During the decade of the 1960s, physicians and other medical professionals engaged in the treatment of spinal cord injury sought to align themselves as a group, in an effort to exchange ideas and work together toward the establishment of a model for care delivery to this patient population. The early 1970s brought support for the concept of a model of care from the Rehabilitation Services Administration (under the then Department of Health, Education and Welfare) which created the “model spinal cord injury systems” program. The program is now supported by the Department of Education, National Institute on Disability and Rehabilitation Research. It was out of this group the American Spinal Injury Association (ASIA) was created in 1973.
ASIA held its first official meeting in 1973, with twenty-one members present. Currently, ASIA has over 500 members. In 1974, attendance at the meeting was expanded to include non-physicians. The first formal scientific session was held in 1975 in New York City. That same year, the association incorporated in Illinois and the Central Office was opened in Chicago. Several years later, a second office was established in Atlanta, Georgia which managed the clinical meeting planning. In 2006, ASIA closed the Chicago office and consolidated its work in Atlanta, under the supervision of an Executive Director.

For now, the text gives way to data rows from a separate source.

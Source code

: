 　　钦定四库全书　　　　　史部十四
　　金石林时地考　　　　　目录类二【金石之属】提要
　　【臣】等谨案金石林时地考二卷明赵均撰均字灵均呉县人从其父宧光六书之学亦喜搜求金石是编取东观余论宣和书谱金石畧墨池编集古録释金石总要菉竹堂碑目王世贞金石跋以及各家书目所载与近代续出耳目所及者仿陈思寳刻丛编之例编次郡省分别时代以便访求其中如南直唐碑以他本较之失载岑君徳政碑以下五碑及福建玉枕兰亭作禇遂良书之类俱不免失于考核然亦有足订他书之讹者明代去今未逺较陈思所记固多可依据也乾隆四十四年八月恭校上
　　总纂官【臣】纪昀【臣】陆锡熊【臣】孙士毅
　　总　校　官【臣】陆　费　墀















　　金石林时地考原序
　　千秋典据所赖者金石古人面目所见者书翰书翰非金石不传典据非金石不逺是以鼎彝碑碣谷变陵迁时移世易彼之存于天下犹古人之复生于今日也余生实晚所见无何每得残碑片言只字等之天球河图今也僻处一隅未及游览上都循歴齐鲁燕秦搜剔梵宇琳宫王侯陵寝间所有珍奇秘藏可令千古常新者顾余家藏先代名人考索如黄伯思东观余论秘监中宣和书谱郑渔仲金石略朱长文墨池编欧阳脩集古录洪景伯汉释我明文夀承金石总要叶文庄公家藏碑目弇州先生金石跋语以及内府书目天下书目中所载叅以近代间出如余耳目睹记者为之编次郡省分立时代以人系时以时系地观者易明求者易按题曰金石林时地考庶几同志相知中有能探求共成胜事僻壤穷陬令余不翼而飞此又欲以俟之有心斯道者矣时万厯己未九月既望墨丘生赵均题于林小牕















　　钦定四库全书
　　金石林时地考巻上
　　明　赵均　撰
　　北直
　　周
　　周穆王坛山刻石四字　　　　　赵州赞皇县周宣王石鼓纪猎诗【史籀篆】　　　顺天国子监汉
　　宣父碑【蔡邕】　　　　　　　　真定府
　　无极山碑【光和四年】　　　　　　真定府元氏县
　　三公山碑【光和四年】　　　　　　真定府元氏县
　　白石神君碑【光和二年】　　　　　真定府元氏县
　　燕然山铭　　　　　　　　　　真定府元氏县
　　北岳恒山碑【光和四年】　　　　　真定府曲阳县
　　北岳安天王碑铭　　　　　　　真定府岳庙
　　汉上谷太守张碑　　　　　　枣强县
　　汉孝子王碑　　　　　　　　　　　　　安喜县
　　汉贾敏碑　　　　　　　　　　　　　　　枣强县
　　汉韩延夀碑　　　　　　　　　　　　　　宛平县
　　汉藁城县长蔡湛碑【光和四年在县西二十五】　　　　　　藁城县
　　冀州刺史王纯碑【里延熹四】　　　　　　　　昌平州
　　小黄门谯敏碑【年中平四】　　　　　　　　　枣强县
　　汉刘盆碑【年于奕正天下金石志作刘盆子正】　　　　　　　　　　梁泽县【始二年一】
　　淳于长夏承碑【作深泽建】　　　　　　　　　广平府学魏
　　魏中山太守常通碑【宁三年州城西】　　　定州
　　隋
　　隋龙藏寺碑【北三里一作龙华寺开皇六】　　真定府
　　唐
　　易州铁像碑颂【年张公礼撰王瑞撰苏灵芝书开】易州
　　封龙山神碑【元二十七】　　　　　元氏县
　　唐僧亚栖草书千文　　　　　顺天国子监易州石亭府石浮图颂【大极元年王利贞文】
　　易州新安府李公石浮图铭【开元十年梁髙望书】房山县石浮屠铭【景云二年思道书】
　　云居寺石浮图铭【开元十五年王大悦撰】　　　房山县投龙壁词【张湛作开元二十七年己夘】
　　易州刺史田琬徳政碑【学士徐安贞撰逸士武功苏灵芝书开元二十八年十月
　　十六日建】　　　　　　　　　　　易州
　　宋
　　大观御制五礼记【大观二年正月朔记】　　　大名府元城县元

ASIA is governed by a Board of Directors, whose membership composition is reflective of the multidisciplinary nature of its members. There are twelve (12) Directors, four of whom also serve as elected Officers. Nomination to the Board of ASIA is accomplished through the Directors Nominating Committee, comprised of the immediate past-president (chair) and five others who are either current or past members of the Board. Nominations for new Board appointments are submitted to the current Board of Directors for final vote. Individuals nominated to the Board of Directors have demonstrated significant contribution to the association either by service on committees or the scientific program, or have made significant contribution to the field of spinal cord injury.